Koronavirüs Önlemleri ve Türkiye
TÜM YAZILARGÜNDEM
Ahmet Ayçiçek
3/24/20205 min read


Geçtiğimiz yılın aralık ayında Çin’in Hubei Eyaleti’ne bağlı Wuhan şehrinde ortaya çıkan ve hızla yayılarak dünyanın büyük bölümünde görülen Coronavirüs salgını karşısında ne yazık ki ülke olarak başarılı bir sınav veremiyoruz. Halkın büyük bölümünün sosyal medya platformlarında başlattığı “Uçuşlar iptal edilsin.”, “İran sınırı kapatılsın.”, “Umre yasağı getirilsin.” veya “Umre ziyaretine gidenler dönüşte iki haftalığına karantinaya alınsın.” çağrılarına uzun süre kulak verilmemiş; önlemler havaalanlarına konulan termal kameralarla gelen yolcuların izlenmesi, hijyene dikkat edilmesi çağrısı gibi önlemlerle sınırlı kalmıştır.

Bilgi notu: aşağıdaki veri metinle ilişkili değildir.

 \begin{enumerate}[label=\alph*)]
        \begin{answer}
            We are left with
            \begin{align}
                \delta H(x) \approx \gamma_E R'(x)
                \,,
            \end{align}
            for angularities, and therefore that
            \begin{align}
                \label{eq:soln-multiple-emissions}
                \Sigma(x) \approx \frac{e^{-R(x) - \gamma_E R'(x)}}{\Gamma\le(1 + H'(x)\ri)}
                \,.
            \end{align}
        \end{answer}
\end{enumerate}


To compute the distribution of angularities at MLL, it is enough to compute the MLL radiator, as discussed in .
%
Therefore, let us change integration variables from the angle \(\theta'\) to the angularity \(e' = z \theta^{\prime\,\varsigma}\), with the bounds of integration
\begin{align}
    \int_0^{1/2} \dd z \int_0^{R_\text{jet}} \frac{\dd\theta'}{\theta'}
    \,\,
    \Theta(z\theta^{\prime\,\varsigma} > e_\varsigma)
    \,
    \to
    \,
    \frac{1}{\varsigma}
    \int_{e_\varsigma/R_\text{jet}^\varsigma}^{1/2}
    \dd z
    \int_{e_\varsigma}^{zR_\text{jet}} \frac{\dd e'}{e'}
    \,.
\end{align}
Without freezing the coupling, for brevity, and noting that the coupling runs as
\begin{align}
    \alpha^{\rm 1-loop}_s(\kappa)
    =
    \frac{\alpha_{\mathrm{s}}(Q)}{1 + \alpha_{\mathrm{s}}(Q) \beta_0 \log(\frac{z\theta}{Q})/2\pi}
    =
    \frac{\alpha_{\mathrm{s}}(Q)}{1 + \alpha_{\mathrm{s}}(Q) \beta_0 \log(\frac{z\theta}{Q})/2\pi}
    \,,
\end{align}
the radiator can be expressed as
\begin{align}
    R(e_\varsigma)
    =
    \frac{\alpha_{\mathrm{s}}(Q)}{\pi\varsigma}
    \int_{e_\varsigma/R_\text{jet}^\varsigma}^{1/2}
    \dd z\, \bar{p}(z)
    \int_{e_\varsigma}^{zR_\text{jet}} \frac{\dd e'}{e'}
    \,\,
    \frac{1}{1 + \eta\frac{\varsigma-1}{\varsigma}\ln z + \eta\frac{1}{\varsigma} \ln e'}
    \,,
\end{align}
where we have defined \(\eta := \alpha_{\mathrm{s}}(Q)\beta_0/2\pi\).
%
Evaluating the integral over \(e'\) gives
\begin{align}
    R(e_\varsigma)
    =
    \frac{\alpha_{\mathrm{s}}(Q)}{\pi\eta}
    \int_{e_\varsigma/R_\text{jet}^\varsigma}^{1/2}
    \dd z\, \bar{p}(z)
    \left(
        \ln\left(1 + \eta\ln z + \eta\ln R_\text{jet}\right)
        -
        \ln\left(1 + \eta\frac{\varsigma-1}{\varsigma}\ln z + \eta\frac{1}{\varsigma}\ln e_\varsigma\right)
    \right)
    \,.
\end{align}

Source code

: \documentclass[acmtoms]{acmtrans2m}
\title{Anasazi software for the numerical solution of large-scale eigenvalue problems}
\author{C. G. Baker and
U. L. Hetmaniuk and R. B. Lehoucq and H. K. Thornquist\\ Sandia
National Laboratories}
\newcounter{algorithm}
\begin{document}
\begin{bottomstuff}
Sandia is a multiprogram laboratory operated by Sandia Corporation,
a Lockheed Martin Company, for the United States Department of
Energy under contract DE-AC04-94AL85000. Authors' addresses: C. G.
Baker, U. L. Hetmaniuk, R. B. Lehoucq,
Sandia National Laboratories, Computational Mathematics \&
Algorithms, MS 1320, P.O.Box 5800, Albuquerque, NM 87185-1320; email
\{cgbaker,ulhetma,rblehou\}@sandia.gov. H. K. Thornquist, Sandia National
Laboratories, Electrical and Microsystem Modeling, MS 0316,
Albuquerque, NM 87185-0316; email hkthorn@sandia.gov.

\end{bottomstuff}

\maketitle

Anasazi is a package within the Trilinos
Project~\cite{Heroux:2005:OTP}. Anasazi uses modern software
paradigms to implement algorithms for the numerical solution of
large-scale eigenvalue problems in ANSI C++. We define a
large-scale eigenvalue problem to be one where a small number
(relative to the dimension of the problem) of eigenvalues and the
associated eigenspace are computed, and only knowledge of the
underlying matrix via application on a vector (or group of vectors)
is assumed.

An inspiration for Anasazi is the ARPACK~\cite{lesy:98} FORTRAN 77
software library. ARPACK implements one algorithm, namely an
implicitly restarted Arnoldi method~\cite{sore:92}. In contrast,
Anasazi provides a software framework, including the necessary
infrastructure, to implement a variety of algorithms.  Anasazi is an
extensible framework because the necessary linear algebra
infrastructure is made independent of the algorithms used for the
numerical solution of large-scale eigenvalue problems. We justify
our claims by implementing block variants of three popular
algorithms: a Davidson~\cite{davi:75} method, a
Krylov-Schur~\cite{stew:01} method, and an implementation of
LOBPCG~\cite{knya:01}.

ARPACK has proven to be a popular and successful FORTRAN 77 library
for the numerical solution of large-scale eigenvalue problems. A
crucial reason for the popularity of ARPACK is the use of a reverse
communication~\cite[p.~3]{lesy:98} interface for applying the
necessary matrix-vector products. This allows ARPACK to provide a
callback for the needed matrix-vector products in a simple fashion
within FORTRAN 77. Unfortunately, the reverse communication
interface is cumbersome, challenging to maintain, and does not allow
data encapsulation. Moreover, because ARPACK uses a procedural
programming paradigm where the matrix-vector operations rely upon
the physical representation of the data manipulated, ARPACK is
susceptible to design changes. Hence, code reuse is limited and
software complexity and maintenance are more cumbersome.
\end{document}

İki haftalık kuluçka dönemi olan Coronavirüs hastalarının tamamının termal kameralarla tespit edilemeyeceğinin sağlık camiası tarafından defalarca belirtmesine rağmen bu önleme güvenilerek havaalanlarının açık tutulması, hastalığı maalesef ülkemize taşıdı. Halka sürekli bize güvenin çağrısı yaparak sakinliğe davet eden yöneticilerin; Umre ziyaretinden dönen vatandaşlarımızı karantinaya almak için gecenin bir yarısı öğrenci yurtlarına girip sözleşmesi olan ve kaldığı yurt için ücret ödeyen öğrencilere “Eşyalarınızı alın ve gidin.” demeleri ve öğrencileri apar topar sokağa atmaları, yöneticilerin liyakatsizliğini ve beceriksizliğini göstermek bir yana hukuk tanımazlığını da gözler önüne sermiştir. Yurda her ay belli miktarda ücret ödeyen ve sözleşmesi bulunan öğrencilerin sözleşmelerini hiçe sayarak üstelik gecenin bir yarısında mahremlerine, uyudukları odalarına girerek “Gidin!” demek hangi hukukta vardır ?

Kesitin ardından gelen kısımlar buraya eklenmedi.